Perkusista, pedagog, prowadzi od lat klasę perkusji w Państwowym Zespole Szkół Muzycznych w Bydgoszczy. Absolwentami jego są m.in. Piotr Biskupski, Radosław Szarek czy Jacek Pelc. Niedawno uhonorowany Medalem Zasłużony Kulturze Srebrną Gloria Artis..
"Był taki moment, że pomyślałem, że może spróbowałbym i ruszył w świat sprawdzić jak to na tym zgniłym zachodzie jest? Pierwszy był cyrk, to jest szkoła życia. Perkusista w cyrku ma przechlapane, to taka niewdzięczna rola, trzeba wszystko co się dzieje na arenie podkreślić. Wtedy po półrocznym pobycie kupiłem sobie malucha – nowego."
W niedzielę, 28 grudnia 2016 – o godz.18.10
Jest Pan ojcem bydgoskiej rodziny, gniazda perkusyjnego. Srebrna Gloria Artis to miłe docenienie tego co Pan przez lata zrobił.
- Szczerze powiem, byłem bardzo zaskoczony, że ktoś to docenił. A czy gniazdo? - można tak powiedzieć. Kiedyś Jan Ptaszyn Wróblewski powiedział, że on by sobie tak życzył, żeby w Warszawie też powstała taka grupa "świrów", bo przecież inaczej ich nie można nazwać. Jeżeli mam grupę kandydatów na perkusistów, którzy przychodzą do szkoły w określonym celu, to moja rola polega na tym, żeby ich nie zepsuć i pomóc im spełniać marzenia. Teraz to się tak porobiło, że uczniowie nie wiedzą po co przychodzą do szkoły. Przeważnie jest tak, że to rodzice im kazali, a to olbrzymia różnica
To znaczy, że dziś już Pan nie ma takich zwariowanych uczniów?
- Nie mam. Mam jedną uczennicę, która jest taka zakręcona, ale jest to taka ostatnia Mohikanka. W tamtych czasach było siermiężnie, walczyliśmy, żeby zdobyć jakiekolwiek instrumenty. Dziś instrumentów jest w bród i to najwyższej klasy, tylko brakuje kogoś, kto by na nich zagrał.

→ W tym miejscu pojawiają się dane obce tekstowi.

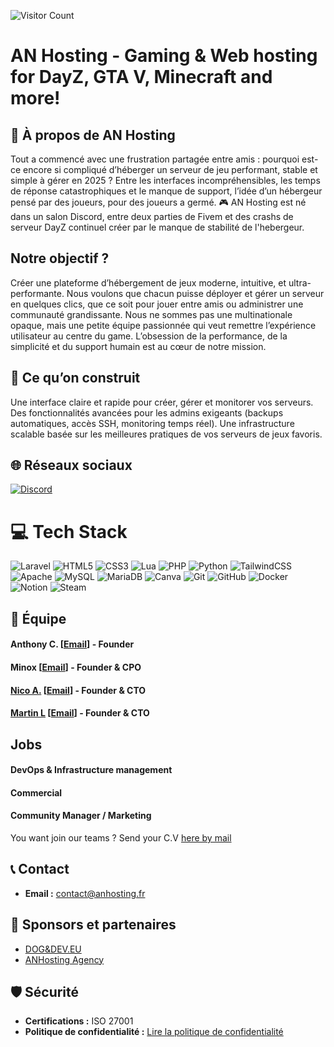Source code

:   ![Visitor Count](https://profile-counter.glitch.me/Nico-du-34/count.svg)

# AN Hosting - Gaming & Web hosting for DayZ, GTA V, Minecraft and more! 
  
## 💫 À propos de AN Hosting 

Tout a commencé avec une frustration partagée entre amis : pourquoi est-ce encore si compliqué d’héberger un serveur de jeu performant, stable et simple à gérer en 2025 ? Entre les interfaces incompréhensibles, les temps de réponse catastrophiques et le manque de support, l’idée d’un hébergeur pensé par des joueurs, pour des joueurs a germé.
🎮 AN Hosting est né dans un salon Discord, entre deux parties de Fivem et des crashs de serveur DayZ continuel créer par le manque de stabilité de l'hebergeur. 

## Notre objectif ?
Créer une plateforme d’hébergement de jeux moderne, intuitive, et ultra-performante. 
Nous voulons que chacun puisse déployer et gérer un serveur en quelques clics, que ce soit pour jouer entre amis ou administrer une communauté grandissante.
Nous ne sommes pas une multinationale opaque, mais une petite équipe passionnée qui veut remettre l’expérience utilisateur au centre du game. 
L’obsession de la performance, de la simplicité et du support humain est au cœur de notre mission.

## 🚀 Ce qu’on construit
Une interface claire et rapide pour créer, gérer et monitorer vos serveurs.
Des fonctionnalités avancées pour les admins exigeants (backups automatiques, accès SSH, monitoring temps réel).
Une infrastructure scalable basée sur les meilleures pratiques de vos serveurs de jeux favoris.

## 🌐 Réseaux sociaux

[![Discord](https://img.shields.io/badge/Discord-%237289DA.svg?logo=discord\&logoColor=white)](https://discord.gg/ZBYYVTsPbe)

# 💻 Tech Stack

![Laravel](https://img.shields.io/badge/laravel-%23FF2D20.svg?style=plastic\&logo=laravel\&logoColor=white)
![HTML5](https://img.shields.io/badge/html5-%23E34F26.svg?style=plastic\&logo=html5\&logoColor=white)
![CSS3](https://img.shields.io/badge/css3-%231572B6.svg?style=plastic\&logo=css3\&logoColor=white)
![Lua](https://img.shields.io/badge/lua-%232C2D72.svg?style=plastic\&logo=lua\&logoColor=white)
![PHP](https://img.shields.io/badge/php-%23777BB4.svg?style=plastic\&logo=php\&logoColor=white)
![Python](https://img.shields.io/badge/python-3670A0?style=plastic\&logo=python\&logoColor=ffdd54)
![TailwindCSS](https://img.shields.io/badge/tailwindcss-%2338B2AC.svg?style=plastic\&logo=tailwind-css\&logoColor=white)
![Apache](https://img.shields.io/badge/apache-%23D42029.svg?style=plastic\&logo=apache\&logoColor=white)
![MySQL](https://img.shields.io/badge/mysql-4479A1.svg?style=plastic\&logo=mysql\&logoColor=white)
![MariaDB](https://img.shields.io/badge/MariaDB-003545?style=plastic\&logo=mariadb\&logoColor=white)
![Canva](https://img.shields.io/badge/Canva-%2300C4CC.svg?style=plastic\&logo=Canva\&logoColor=white)
![Git](https://img.shields.io/badge/git-%23F05033.svg?style=plastic\&logo=git\&logoColor=white)
![GitHub](https://img.shields.io/badge/github-%23121011.svg?style=plastic\&logo=github\&logoColor=white)
![Docker](https://img.shields.io/badge/docker-%230db7ed.svg?style=plastic\&logo=docker\&logoColor=white)
![Notion](https://img.shields.io/badge/Notion-%23000000.svg?style=plastic\&logo=notion\&logoColor=white)
![Steam](https://img.shields.io/badge/steam-%23000000.svg?style=plastic\&logo=steam\&logoColor=white)


## 👥 Équipe
#### Anthony C. [[Email](mailto:anthony@anhosting.fr)] - Founder
#### Minox [[Email](mailto:minox@anhosting.fr)] - Founder & CPO 
#### [Nico A.](https://github.com/Nico-du-34/) [[Email](mailto:nicolas@anhosting.fr)] - Founder & CTO
#### [Martin L](https://github.com/martin-lechene/) [[Email](mailto:martin@anhosting.fr)] - Founder & CTO 

## Jobs 
#### DevOps & Infrastructure management
#### Commercial
#### Community Manager / Marketing
You want join our teams ? Send your C.V [here by mail](mailto:contact@anhosting.fr) 

## 📞 Contact

* **Email :** [contact@anhosting.fr](mailto:contact@anhosting.fr)

## 🤝 Sponsors et partenaires

- [DOG&DEV.EU](https://doganddev.eu)
- [ANHosting Agency](https://agence.anhosting.fr)

## 🛡️ Sécurité

* **Certifications :** ISO 27001
* **Politique de confidentialité :** [Lire la politique de confidentialité](#cgu)

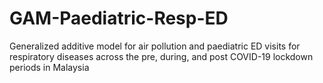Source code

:# GAM-Paediatric-Resp-ED
Generalized additive model for air pollution and paediatric ED visits for respiratory diseases across the pre, during, and post COVID-19 lockdown periods in Malaysia
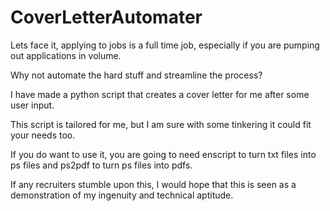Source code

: # CoverLetterAutomater

Lets face it, applying to jobs is a full time job, especially if you are pumping out applications in volume. 
 
Why not automate the hard stuff and streamline the process? 

I have made a python script that creates a cover letter for me after some user input.

This script is tailored for me, but I am sure with some tinkering it could fit your needs too.

If you do want to use it, you are going to need enscript to turn txt files into ps files and ps2pdf to turn ps files into pdfs. 

If any recruiters stumble upon this, I would hope that this is seen as a demonstration of my ingenuity and technical aptitude.  
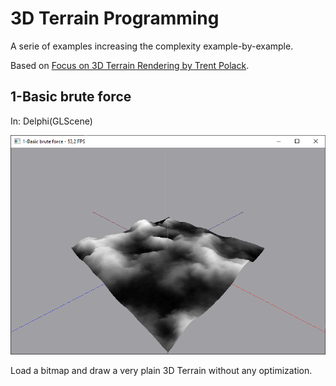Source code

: # 3D Terrain Programming
A serie of examples increasing the complexity example-by-example.

Based on [Focus on 3D Terrain Rendering by Trent Polack](https://books.google.com/books/about/Focus_on_3D_Terrain_Programming.html?id=yrpgT_vHhqoC&redir_esc=y).


## 1-Basic brute force
In: Delphi(GLScene)

![](./1-Basic%20brute%20force/1-basic-brute-force.png)

Load a bitmap and draw a very plain 3D Terrain without any optimization.
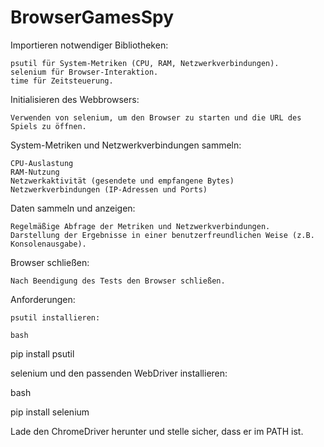 # BrowserGamesSpy

Importieren notwendiger Bibliotheken:

    psutil für System-Metriken (CPU, RAM, Netzwerkverbindungen).
    selenium für Browser-Interaktion.
    time für Zeitsteuerung.

Initialisieren des Webbrowsers:

    Verwenden von selenium, um den Browser zu starten und die URL des Spiels zu öffnen.

System-Metriken und Netzwerkverbindungen sammeln:

    CPU-Auslastung
    RAM-Nutzung
    Netzwerkaktivität (gesendete und empfangene Bytes)
    Netzwerkverbindungen (IP-Adressen und Ports)

Daten sammeln und anzeigen:

    Regelmäßige Abfrage der Metriken und Netzwerkverbindungen.
    Darstellung der Ergebnisse in einer benutzerfreundlichen Weise (z.B. Konsolenausgabe).

Browser schließen:

    Nach Beendigung des Tests den Browser schließen.


Anforderungen:

    psutil installieren:

    bash

pip install psutil

selenium und den passenden WebDriver installieren:

bash

pip install selenium

Lade den ChromeDriver herunter und stelle sicher, dass er im PATH ist.
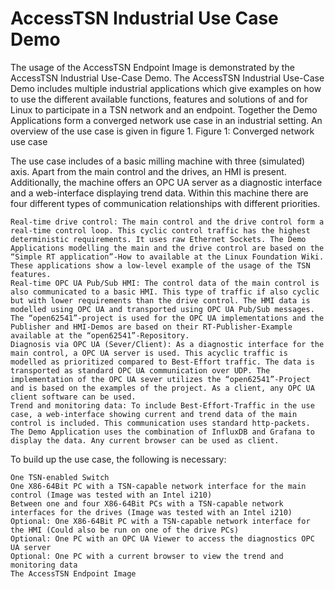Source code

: # AccessTSN Industrial Use Case Demo
The usage of the AccessTSN Endpoint Image is demonstrated by the AccessTSN Industrial Use-Case Demo.
The AccessTSN Industrial Use-Case Demo includes multiple industrial applications which give examples on how to use the different available functions, features and solutions of and for Linux to participate in a TSN network and an endpoint.
Together the Demo Applications form a converged network use case in an industrial setting. An overview of the use case is given in figure 1.
Figure 1: Converged network use case

The use case includes of a basic milling machine with three (simulated) axis. Apart from the main control and the drives, an HMI is present. Additionally, the machine offers an OPC UA server as a diagnostic interface and a web-interface displaying trend data. Within this machine there are four different types of communication relationships with different priorities.

    Real-time drive control: The main control and the drive control form a real-time control loop. This cyclic control traffic has the highest deterministic requirements. It uses raw Ethernet Sockets. The Demo Applications modelling the main and the drive control are based on the “Simple RT application”-How to available at the Linux Foundation Wiki. These applications show a low-level example of the usage of the TSN features.
    Real-time OPC UA Pub/Sub HMI: The control data of the main control is also communicated to a basic HMI. This type of traffic if also cyclic but with lower requirements than the drive control. The HMI data is modelled using OPC UA and transported using OPC UA Pub/Sub messages. The “open62541”-project is used for the OPC UA implementations and the Publisher and HMI-Demos are based on their RT-Publisher-Example available at the “open62541”-Repository.
    Diagnosis via OPC UA (Sever/Client): As a diagnostic interface for the main control, a OPC UA server is used. This acyclic traffic is modelled as prioritized compared to Best-Effort traffic. The data is transported as standard OPC UA communication over UDP. The implementation of the OPC UA sever utilizes the “open62541”-Project and is based on the examples of the project. As a client, any OPC UA client software can be used.
    Trend and monitoring data: To include Best-Effort-Traffic in the use case, a web-interface showing current and trend data of the main control is included. This communication uses standard http-packets. The Demo Application uses the combination of InfluxDB and Grafana to display the data. Any current browser can be used as client.

To build up the use case, the following is necessary:

    One TSN-enabled Switch
    One X86-64Bit PC with a TSN-capable network interface for the main control (Image was tested with an Intel i210)
    Between one and four X86-64Bit PCs with a TSN-capable network interfaces for the drives (Image was tested with an Intel i210)
    Optional: One X86-64Bit PC with a TSN-capable network interface for the HMI (Could also be run on one of the drive PCs)
    Optional: One PC with an OPC UA Viewer to access the diagnostics OPC UA server
    Optional: One PC with a current browser to view the trend and monitoring data
    The AccessTSN Endpoint Image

A pamięta Pan od czego to się zaczęło?
- To się zaczęło od mojego pierwszego absolwenta. Ja wtedy uczyłem w Toruniu, zacząłem pracować w Filharmonii, to był 1971 rok. Pamiętam, że mój pierwszy uczeń nazywał się Domański, chyba Janusz. On marzył o tym, żeby być perkusistą jazzowym. Byłem przerażony, bo wówczas o jazzie nie miałem pojęcia, nie wiedziałem jak to ugryźć. Na szczęście miałem w Poznaniu profesora Jerzego Zgodzińskiego, który mi pomógł. Dostałem od niego materiały. Janusz zagrał dyplom, grał wtedy po raz pierwszy w historii szkoły dyplom na bębnach. Zdradziły go angielskie tytuły utworów, był wielki opór dyrekcji, ale wszystko skończyło się fajnie. Bardzo wiele ludzi przyszło na jego dyplom bo rozniosła się wieść, że to będzie jazz. Później jak zacząłem uczyć w Bydgoszczy to miałem bardzo zdolnych uczniów, może mniej pracowitych. Zauważyłem, że u młodych ludzi w wieku 15, 16 lat następuje taki przełom – oni nagle zaczynają wiedzieć czego chcą. Miałem też na początku takich uczniów, którzy wiedzieli, że chcą grać klasykę. W filharmonii graliśmy sporo z kolei utworów gdzie potrzeba było wielu perkusistów i nie było ich skąd wypożyczyć. Ja wówczas zrobiłem eksperyment, dyrektor Andrzej Szwalbe się na to zgodził, dyrektor Wit też, choć z małymi oporami, Zaprosiłem swoich uczniów do zagrania w Filharmonii. Z perspektywy lat mogę powiedzieć, że to był pomysł samobójcy. Na całe szczęście wszystko dobrze wyszło i potem to już była taka tradycja, że podczas niektórych koncertów dopraszaliśmy uczniów z mojej klasy.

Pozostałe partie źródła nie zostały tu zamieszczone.